• [Description of the task]: The result should be every line in the data below that carries the string "http".
☆ ☆ ☆ ☆
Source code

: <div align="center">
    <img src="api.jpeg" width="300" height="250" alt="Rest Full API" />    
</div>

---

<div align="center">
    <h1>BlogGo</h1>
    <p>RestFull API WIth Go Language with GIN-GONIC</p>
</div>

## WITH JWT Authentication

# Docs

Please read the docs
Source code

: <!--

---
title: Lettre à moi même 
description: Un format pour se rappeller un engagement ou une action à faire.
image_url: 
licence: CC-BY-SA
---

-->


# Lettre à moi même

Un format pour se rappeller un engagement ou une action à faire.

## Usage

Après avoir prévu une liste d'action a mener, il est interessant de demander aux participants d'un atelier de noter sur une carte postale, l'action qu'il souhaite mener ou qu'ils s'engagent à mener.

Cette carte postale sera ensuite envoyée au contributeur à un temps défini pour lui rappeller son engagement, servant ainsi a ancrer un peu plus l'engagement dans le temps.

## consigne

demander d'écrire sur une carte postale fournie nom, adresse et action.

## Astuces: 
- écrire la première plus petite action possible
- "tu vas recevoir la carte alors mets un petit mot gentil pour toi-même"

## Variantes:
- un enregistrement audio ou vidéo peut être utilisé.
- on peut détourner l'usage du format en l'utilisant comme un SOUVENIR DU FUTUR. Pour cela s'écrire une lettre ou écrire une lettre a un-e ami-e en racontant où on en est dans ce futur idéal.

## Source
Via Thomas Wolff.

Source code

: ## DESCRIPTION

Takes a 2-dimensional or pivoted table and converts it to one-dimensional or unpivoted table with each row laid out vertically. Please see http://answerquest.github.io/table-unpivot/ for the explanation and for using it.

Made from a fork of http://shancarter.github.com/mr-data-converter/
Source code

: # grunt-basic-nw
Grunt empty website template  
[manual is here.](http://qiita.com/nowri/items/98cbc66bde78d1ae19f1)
☆ ☆ ☆ ☆
• [Response to the exercise]:
Takes a 2-dimensional or pivoted table and converts it to one-dimensional or unpivoted table with each row laid out vertically. Please see http://answerquest.github.io/table-unpivot/ for the explanation and for using it.
Made from a fork of http://shancarter.github.com/mr-data-converter/
[manual is here.](http://qiita.com/nowri/items/98cbc66bde78d1ae19f1)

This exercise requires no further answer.